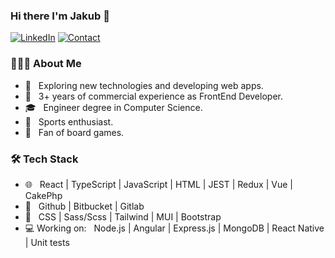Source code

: ### Hi there I'm Jakub :punch:

[![LinkedIn](https://img.shields.io/static/v1?label=LinekdIn&message=%20&color=blue&logo=linkedin&style=flat-square&logoColor=white)](https://www.linkedin.com/in/jakub-otr%C4%99ba-028715185//)
[![Contact](https://img.shields.io/static/v1?label=Contact&message=%20&color=green&logo=gmail&style=flat-square&logoColor=white)](mailto:jakub.otreba1@gmail.com)
  
  
<h3> 👨🏻‍💻 About Me </h3>

- 🤔 &nbsp; Exploring new technologies and developing web apps.
- :office: &nbsp; 3+ years of commercial experience as FrontEnd Developer.
- :mortar_board: &nbsp; Engineer degree in Computer Science.
- :muscle: &nbsp; Sports enthusiast.
- :game_die: &nbsp; Fan of board games.


<h3>🛠 Tech Stack</h3>

- 🌐 &nbsp; React | TypeScript | JavaScript | HTML | JEST | Redux | Vue | CakePhp
- 🔧 &nbsp; Github | Bitbucket | Gitlab
- :art: &nbsp; CSS | Sass/Scss | Tailwind | MUI | Bootstrap 
- :computer: Working on: &nbsp;  Node.js | Angular | Express.js | MongoDB | React Native | Unit tests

::::::::

Take the lines of the material above from the first through the one containing "- :mortar_board: &nbsp;", both included, and print them exactly without the pictures.

→ **Task result**:
Source code

: ### Hi there I'm Jakub :punch:

[![LinkedIn](https://img.shields.io/static/v1?label=LinekdIn&message=%20&color=blue&logo=linkedin&style=flat-square&logoColor=white)](https://www.linkedin.com/in/jakub-otr%C4%99ba-028715185//)
[![Contact](https://img.shields.io/static/v1?label=Contact&message=%20&color=green&logo=gmail&style=flat-square&logoColor=white)](mailto:jakub.otreba1@gmail.com)
  
  
<h3> 👨🏻‍💻 About Me </h3>

- 🤔 &nbsp; Exploring new technologies and developing web apps.
- :office: &nbsp; 3+ years of commercial experience as FrontEnd Developer.
- :mortar_board: &nbsp; Engineer degree in Computer Science.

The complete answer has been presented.